[To do]: Which lines of the data below include the string "contacts"? Return each of them.

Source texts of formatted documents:

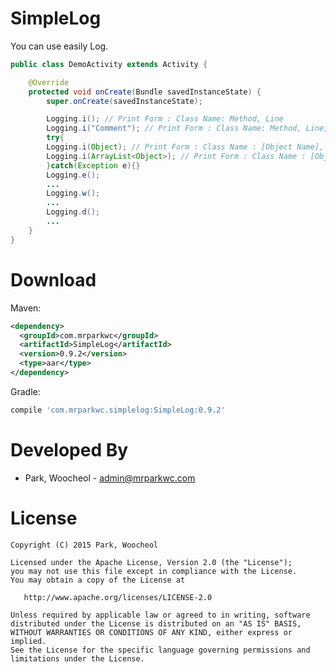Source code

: # SimpleLog

You can use easily Log.


```java
public class DemoActivity extends Activity {

    @Override
    protected void onCreate(Bundle savedInstanceState) {
        super.onCreate(savedInstanceState);

        Logging.i(); // Print Form : Class Name: Method, Line
        Logging.i("Comment"); // Print Form : Class Name: Method, Line, Comment
        try{
        Logging.i(Object); // Print Form : Class Name : [Object Name], Variable Name, Value
        Logging.i(ArrayList<Object>); // Print Form : Class Name : [Object Name] [ArrayList Index], Variable Name, Value
        }catch(Exception e){}
        Logging.e();
        ...
        Logging.w();
        ...
        Logging.d();
        ...
    }
}
```
Download
============
Maven:
```xml
<dependency>
  <groupId>com.mrparkwc</groupId>
  <artifactId>SimpleLog</artifactId>
  <version>0.9.2</version>
  <type>aar</type>
</dependency>
```
Gradle:
```groovy
compile 'com.mrparkwc.simplelog:SimpleLog:0.9.2'
```
Developed By
============

* Park, Woocheol - <admin@mrparkwc.com>



License
=======

    Copyright (C) 2015 Park, Woocheol

    Licensed under the Apache License, Version 2.0 (the "License");
    you may not use this file except in compliance with the License.
    You may obtain a copy of the License at

       http://www.apache.org/licenses/LICENSE-2.0

    Unless required by applicable law or agreed to in writing, software
    distributed under the License is distributed on an "AS IS" BASIS,
    WITHOUT WARRANTIES OR CONDITIONS OF ANY KIND, either express or implied.
    See the License for the specific language governing permissions and
    limitations under the License.
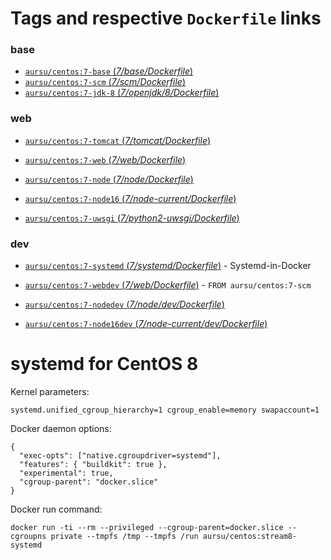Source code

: # Tags and respective `Dockerfile` links

### base

- [`aursu/centos:7-base` (*7/base/Dockerfile*)](https://github.com/aursu/docker-centos/blob/master/7/base/Dockerfile)
- [`aursu/centos:7-scm`  (*7/scm/Dockerfile*)](https://github.com/aursu/docker-centos/blob/master/7/scm/Dockerfile)
- [`aursu/centos:7-jdk-8` (*7/openjdk/8/Dockerfile*)](https://github.com/aursu/docker-centos/blob/master/7/openjdk/8/Dockerfile)

### web

- [`aursu/centos:7-tomcat` (*7/tomcat/Dockerfile*)](https://github.com/aursu/docker-centos/blob/master/7/tomcat/Dockerfile)

- [`aursu/centos:7-web` (*7/web/Dockerfile*)](https://github.com/aursu/docker-centos/blob/master/7/web/Dockerfile)

- [`aursu/centos:7-node` (*7/node/Dockerfile*)](https://github.com/aursu/docker-centos/blob/master/7/node/Dockerfile)

- [`aursu/centos:7-node16` (*7/node-current/Dockerfile*)](https://github.com/aursu/docker-centos/blob/master/7/node-current/Dockerfile)

- [`aursu/centos:7-uwsgi` (*7/python2-uwsgi/Dockerfile*)](https://github.com/aursu/docker-centos/blob/master/7/python2-uwsgi/Dockerfile)

### dev

- [`aursu/centos:7-systemd` (*7/systemd/Dockerfile*)](https://github.com/aursu/docker-centos/blob/master/7/systemd/Dockerfile) - Systemd-in-Docker

- [`aursu/centos:7-webdev` (*7/web/Dockerfile*)](https://github.com/aursu/docker-centos/blob/master/7/web/Dockerfile) - `FROM aursu/centos:7-scm`

- [`aursu/centos:7-nodedev` (*7/node/dev/Dockerfile*)](https://github.com/aursu/docker-centos/blob/master/7/node/dev/Dockerfile)

- [`aursu/centos:7-node16dev` (*7/node-current/dev/Dockerfile*)](https://github.com/aursu/docker-centos/blob/master/7/node-current/dev/Dockerfile)

# systemd for CentOS 8

Kernel parameters:

```
systemd.unified_cgroup_hierarchy=1 cgroup_enable=memory swapaccount=1
```

Docker daemon options:

```
{
  "exec-opts": ["native.cgroupdriver=systemd"],
  "features": { "buildkit": true },
  "experimental": true,
  "cgroup-parent": "docker.slice"
}
```

Docker run command:

```
docker run -ti --rm --privileged --cgroup-parent=docker.slice --cgroupns private --tmpfs /tmp --tmpfs /run aursu/centos:stream8-systemd
```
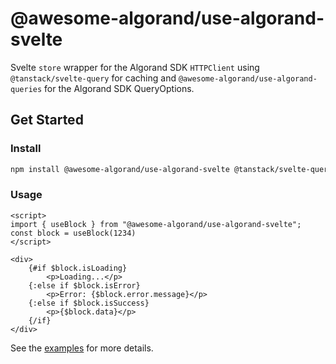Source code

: # @awesome-algorand/use-algorand-svelte

Svelte `store` wrapper for the Algorand SDK `HTTPClient` using `@tanstack/svelte-query` for caching and
`@awesome-algorand/use-algorand-queries` for the Algorand SDK QueryOptions.

## Get Started

### Install

```bash
npm install @awesome-algorand/use-algorand-svelte @tanstack/svelte-query --save 
```

### Usage

```sveltehtml
<script>
import { useBlock } from "@awesome-algorand/use-algorand-svelte";
const block = useBlock(1234)
</script>

<div>
    {#if $block.isLoading}
        <p>Loading...</p>
    {:else if $block.isError}
        <p>Error: {$block.error.message}</p>
    {:else if $block.isSuccess}
        <p>{$block.data}</p>
    {/if}
</div>
```

See the [examples](./examples) for more details.
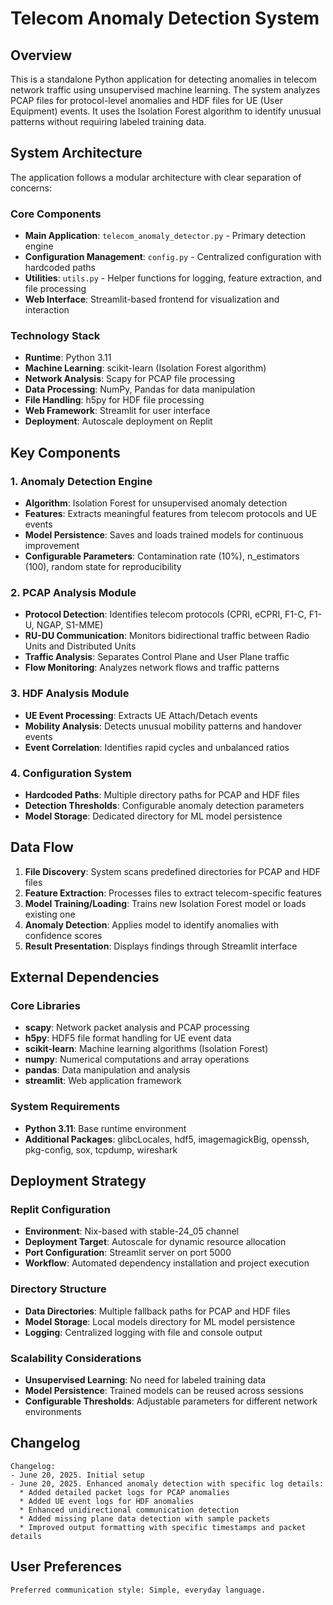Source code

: # Telecom Anomaly Detection System

## Overview

This is a standalone Python application for detecting anomalies in telecom network traffic using unsupervised machine learning. The system analyzes PCAP files for protocol-level anomalies and HDF files for UE (User Equipment) events. It uses the Isolation Forest algorithm to identify unusual patterns without requiring labeled training data.

## System Architecture

The application follows a modular architecture with clear separation of concerns:

### Core Components
- **Main Application**: `telecom_anomaly_detector.py` - Primary detection engine
- **Configuration Management**: `config.py` - Centralized configuration with hardcoded paths
- **Utilities**: `utils.py` - Helper functions for logging, feature extraction, and file processing
- **Web Interface**: Streamlit-based frontend for visualization and interaction

### Technology Stack
- **Runtime**: Python 3.11
- **Machine Learning**: scikit-learn (Isolation Forest algorithm)
- **Network Analysis**: Scapy for PCAP file processing
- **Data Processing**: NumPy, Pandas for data manipulation
- **File Handling**: h5py for HDF file processing
- **Web Framework**: Streamlit for user interface
- **Deployment**: Autoscale deployment on Replit

## Key Components

### 1. Anomaly Detection Engine
- **Algorithm**: Isolation Forest for unsupervised anomaly detection
- **Features**: Extracts meaningful features from telecom protocols and UE events
- **Model Persistence**: Saves and loads trained models for continuous improvement
- **Configurable Parameters**: Contamination rate (10%), n_estimators (100), random state for reproducibility

### 2. PCAP Analysis Module
- **Protocol Detection**: Identifies telecom protocols (CPRI, eCPRI, F1-C, F1-U, NGAP, S1-MME)
- **RU-DU Communication**: Monitors bidirectional traffic between Radio Units and Distributed Units
- **Traffic Analysis**: Separates Control Plane and User Plane traffic
- **Flow Monitoring**: Analyzes network flows and traffic patterns

### 3. HDF Analysis Module
- **UE Event Processing**: Extracts UE Attach/Detach events
- **Mobility Analysis**: Detects unusual mobility patterns and handover events
- **Event Correlation**: Identifies rapid cycles and unbalanced ratios

### 4. Configuration System
- **Hardcoded Paths**: Multiple directory paths for PCAP and HDF files
- **Detection Thresholds**: Configurable anomaly detection parameters
- **Model Storage**: Dedicated directory for ML model persistence

## Data Flow

1. **File Discovery**: System scans predefined directories for PCAP and HDF files
2. **Feature Extraction**: Processes files to extract telecom-specific features
3. **Model Training/Loading**: Trains new Isolation Forest model or loads existing one
4. **Anomaly Detection**: Applies model to identify anomalies with confidence scores
5. **Result Presentation**: Displays findings through Streamlit interface

## External Dependencies

### Core Libraries
- **scapy**: Network packet analysis and PCAP processing
- **h5py**: HDF5 file format handling for UE event data
- **scikit-learn**: Machine learning algorithms (Isolation Forest)
- **numpy**: Numerical computations and array operations
- **pandas**: Data manipulation and analysis
- **streamlit**: Web application framework

### System Requirements
- **Python 3.11**: Base runtime environment
- **Additional Packages**: glibcLocales, hdf5, imagemagickBig, openssh, pkg-config, sox, tcpdump, wireshark

## Deployment Strategy

### Replit Configuration
- **Environment**: Nix-based with stable-24_05 channel
- **Deployment Target**: Autoscale for dynamic resource allocation
- **Port Configuration**: Streamlit server on port 5000
- **Workflow**: Automated dependency installation and project execution

### Directory Structure
- **Data Directories**: Multiple fallback paths for PCAP and HDF files
- **Model Storage**: Local models directory for ML model persistence
- **Logging**: Centralized logging with file and console output

### Scalability Considerations
- **Unsupervised Learning**: No need for labeled training data
- **Model Persistence**: Trained models can be reused across sessions
- **Configurable Thresholds**: Adjustable parameters for different network environments

## Changelog

```
Changelog:
- June 20, 2025. Initial setup
- June 20, 2025. Enhanced anomaly detection with specific log details:
  * Added detailed packet logs for PCAP anomalies
  * Added UE event logs for HDF anomalies  
  * Enhanced unidirectional communication detection
  * Added missing plane data detection with sample packets
  * Improved output formatting with specific timestamps and packet details
```

## User Preferences

```
Preferred communication style: Simple, everyday language.
```
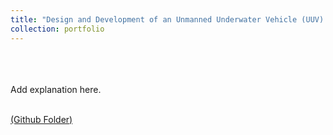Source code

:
 ```yaml
---
title: "Design and Development of an Unmanned Underwater Vehicle (UUV) in the form of a Cuttlefish"
collection: portfolio
---
```

<br>
<br>
<br>
Add explanation here.
<br>
<br>

[(Github Folder)](https://github.com/mrsandeshbhat/Personal_Projects/tree/master/UUV)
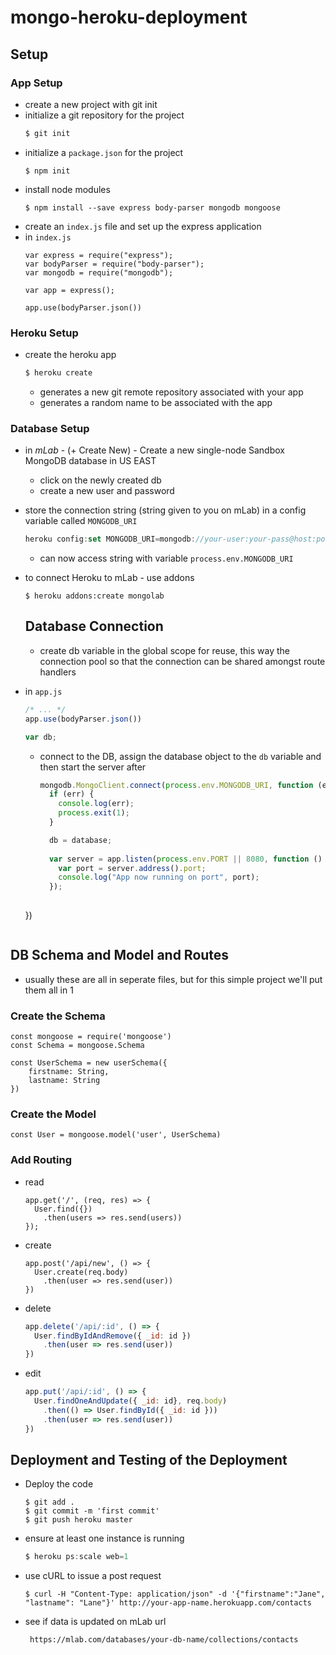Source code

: # mongo-heroku-deployment

## Setup 
### App Setup
- create a new project with git init 
- initialize a git repository for the project 
  ```javascript
  $ git init
  ```
- initialize a `package.json` for the project
  ```javacript
  $ npm init
  ```
- install node modules
  ```javacript
  $ npm install --save express body-parser mongodb mongoose
  ```
- create an `index.js` file and set up the express application
- in `index.js`
  ```javacript
  var express = require("express");
  var bodyParser = require("body-parser");
  var mongodb = require("mongodb");

  var app = express();

  app.use(bodyParser.json())
  ```
### Heroku Setup
- create the heroku app
  ```javascript
  $ heroku create
  ```
  - generates a new git remote repository associated with your app
  - generates a random name to be associated with the app
### Database Setup
- in *mLab* - (+ Create New) - Create a new single-node Sandbox MongoDB database in US EAST
  - click on the newly created db 
  - create a new user and password 

- store the connection string (string given to you on mLab) in a config variable called `MONGODB_URI`
  ```javascript
  heroku config:set MONGODB_URI=mongodb://your-user:your-pass@host:port/db-name
  ```
  - can now access string with variable `process.env.MONGODB_URI`
- to connect Heroku to mLab - use addons
  ```
  $ heroku addons:create mongolab
  ```
  
  ## Database Connection 
  - create db variable in the global scope for reuse, this way the connection pool so that the connection can be shared amongst route handlers
- in `app.js`
    ```javascript
    /* ... */
    app.use(bodyParser.json())
    
    var db;
    ```
  - connect to the DB, assign the database object to the `db` variable and then start the server after
    ```javascript
    mongodb.MongoClient.connect(process.env.MONGODB_URI, function (err, database) {
      if (err) {
        console.log(err);
        process.exit(1);
      }

      db = database;
      
      var server = app.listen(process.env.PORT || 8080, function () {
        var port = server.address().port;
        console.log("App now running on port", port);
      });
      
  })
  ```
## DB Schema and Model and Routes
- usually these are all in seperate files, but for this simple project we'll put them all in 1
### Create the Schema 
```javacript
const mongoose = require('mongoose')
const Schema = mongoose.Schema

const UserSchema = new userSchema({
    firstname: String,
    lastname: String
})
```
### Create the Model
```javacript
const User = mongoose.model('user', UserSchema)
```
### Add Routing 
- read
  ```javacript
  app.get('/', (req, res) => {
    User.find({})
      .then(users => res.send(users)) 
  });
  ```
- create
  ```javacript
  app.post('/api/new', () => {
    User.create(req.body)
      .then(user => res.send(user))
  })
  ```
- delete
  ```javascript
  app.delete('/api/:id', () => {
    User.findByIdAndRemove({ _id: id })
      .then(user => res.send(user))
  })
  ```
- edit
  ```javascript
  app.put('/api/:id', () => {
    User.findOneAndUpdate({ _id: id}, req.body)
      .then(() => User.findById({ _id: id }))
      .then(user => res.send(user))
  })
  ```


## Deployment and Testing of the Deployment
- Deploy the code
  ```
  $ git add .
  $ git commit -m 'first commit'
  $ git push heroku master
  ```
- ensure at least one instance is running
  ```javascript
  $ heroku ps:scale web=1
  ```
- use cURL to issue a post request
  ```
  $ curl -H "Content-Type: application/json" -d '{"firstname":"Jane", "lastname": "Lane"}' http://your-app-name.herokuapp.com/contacts
  ```
- see if data is updated on mLab url
  ```
   https://mlab.com/databases/your-db-name/collections/contacts
  ```

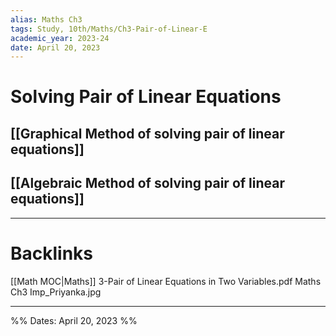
 ```yaml
---
alias: Maths Ch3
tags: Study, 10th/Maths/Ch3-Pair-of-Linear-E
academic_year: 2023-24
date: April 20, 2023
---
```

# Solving Pair of Linear Equations
## [[Graphical Method of solving pair of linear equations]]
## [[Algebraic Method of solving pair of linear equations]]

---

# Backlinks

[[Math MOC|Maths]]
3-Pair of Linear Equations in Two Variables.pdf
Maths Ch3 Imp_Priyanka.jpg

---
%%
Dates: April 20, 2023
%%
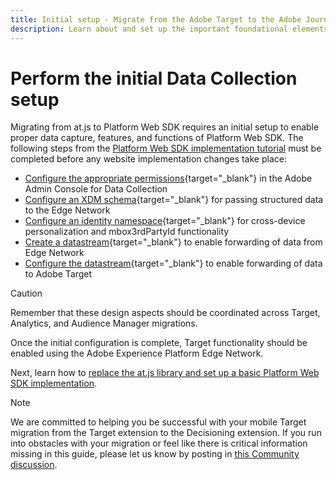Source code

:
 ```yaml
---
title: Initial setup - Migrate from the Adobe Target to the Adobe Journey Optimizer - Decisioning Mobile extension
description: Learn about and set up the important foundational elements required for your Platform Web SDK implementation
---
```

# Perform the initial Data Collection setup

Migrating from at.js to Platform Web SDK requires an initial setup to enable proper data capture, features, and functions of Platform Web SDK. The following steps from the [Platform Web SDK implementation tutorial](https://experienceleague.adobe.com/docs/platform-learn/implement-web-sdk/overview.html) must be completed before any website implementation changes take place: 

- [Configure the appropriate permissions](https://experienceleague.adobe.com/en/docs/platform-learn/implement-web-sdk/overview#prerequisites){target="_blank"} in the Adobe Admin Console for Data Collection
- [Configure an XDM schema](https://experienceleague.adobe.com/docs/platform-learn/implement-web-sdk/initial-configuration/configure-schemas.html){target="_blank"} for passing structured data to the Edge Network  
- [Configure an identity namespace](https://experienceleague.adobe.com/docs/platform-learn/implement-web-sdk/initial-configuration/configure-identities.html){target="_blank"} for cross-device personalization and mbox3rdPartyId functionality 
- [Create a datastream](https://experienceleague.adobe.com/docs/platform-learn/implement-web-sdk/initial-configuration/configure-datastream.html){target="_blank"} to enable forwarding of data from Edge Network
- [Configure the datastream](https://experienceleague.adobe.com/docs/platform-learn/implement-web-sdk/applications-setup/setup-target.html#configure-the-datastream){target="_blank"} to enable forwarding of data to Adobe Target

>[!CAUTION]
>
>Remember that these design aspects should be coordinated across Target, Analytics, and Audience Manager migrations.

Once the initial configuration is complete, Target functionality should be enabled using the Adobe Experience Platform Edge Network.

Next, learn how to [replace the at.js library and set up a basic Platform Web SDK implementation](replace-library.md).

>[!NOTE]
>
>We are committed to helping you be successful with your mobile Target migration from the Target extension to the Decisioning extension. If you run into obstacles with your migration or feel like there is critical information missing in this guide, please let us know by posting in [this Community discussion](https://experienceleaguecommunities.adobe.com/t5/adobe-experience-platform-data/tutorial-discussion-migrate-target-from-at-js-to-web-sdk/m-p/575587#M463).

[Response area]:
  $ curl -H "Content-Type: application/json" -d '{"firstname":"Jane", "lastname": "Lane"}' http://your-app-name.herokuapp.com/contacts
   https://mlab.com/databases/your-db-name/collections/contacts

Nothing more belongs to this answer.